-- TASK TO COMPLETE --
Copy out each line of the listing below where the string "github" appears.
── DATA SUPPLIED ──
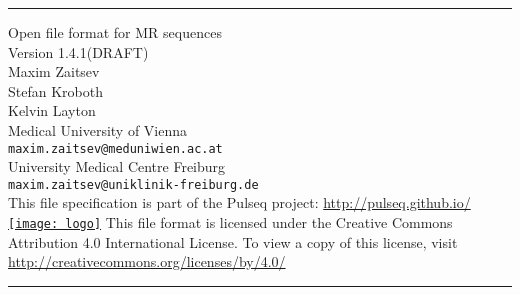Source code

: \documentclass{article}
\date{}
\author{}
\def\myversionmajor{1}
\def\myversionminor{4}
\def\myversionrevision{1}
\def\myversion{\myversionmajor.\myversionminor.\myversionrevision }
\begin{document}
\begin{titlepage}
\begin{centering}
\rule{\textwidth}{5pt}\vskip1cm
\Huge{Open file format for MR sequences \\}
\vspace{1cm}
\LARGE{Version \myversion (DRAFT)\\}
\vspace{1cm}
\large Maxim Zaitsev\\ Stefan Kroboth\\ Kelvin Layton\\ 
\vspace{1cm}
\large Medical University of Vienna \\%
 \verb+maxim.zaitsev@meduniwien.ac.at+\\%
\large University Medical Centre Freiburg \\%
 \verb+maxim.zaitsev@uniklinik-freiburg.de+\\%
 \vspace{1cm}
 This file specification is part of the Pulseq project:
 \vspace{0.5cm}
 \url{http://pulseq.github.io/}\\
 \href{http://pulseq.github.io/}{\texttt{[image: logo]}}
 \vfill
\small This file format is licensed under the Creative Commons Attribution 4.0 International License. To view a copy of this license, visit \url{ http://creativecommons.org/licenses/by/4.0/ }\\
\rule{\textwidth}{5pt}
\end{centering}
\end{titlepage}

\newpage

\setlength\parindent{0pt}
\setlength{\parskip}{0.4\baselineskip}%

\tableofcontents

\setlength\parindent{0pt}
\setlength{\parskip}{\baselineskip}%

\newpage
\end{document}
───
-- OUTPUT OF THE TASK --
 \url{http://pulseq.github.io/}\\
 \href{http://pulseq.github.io/}{\texttt{[image: logo]}}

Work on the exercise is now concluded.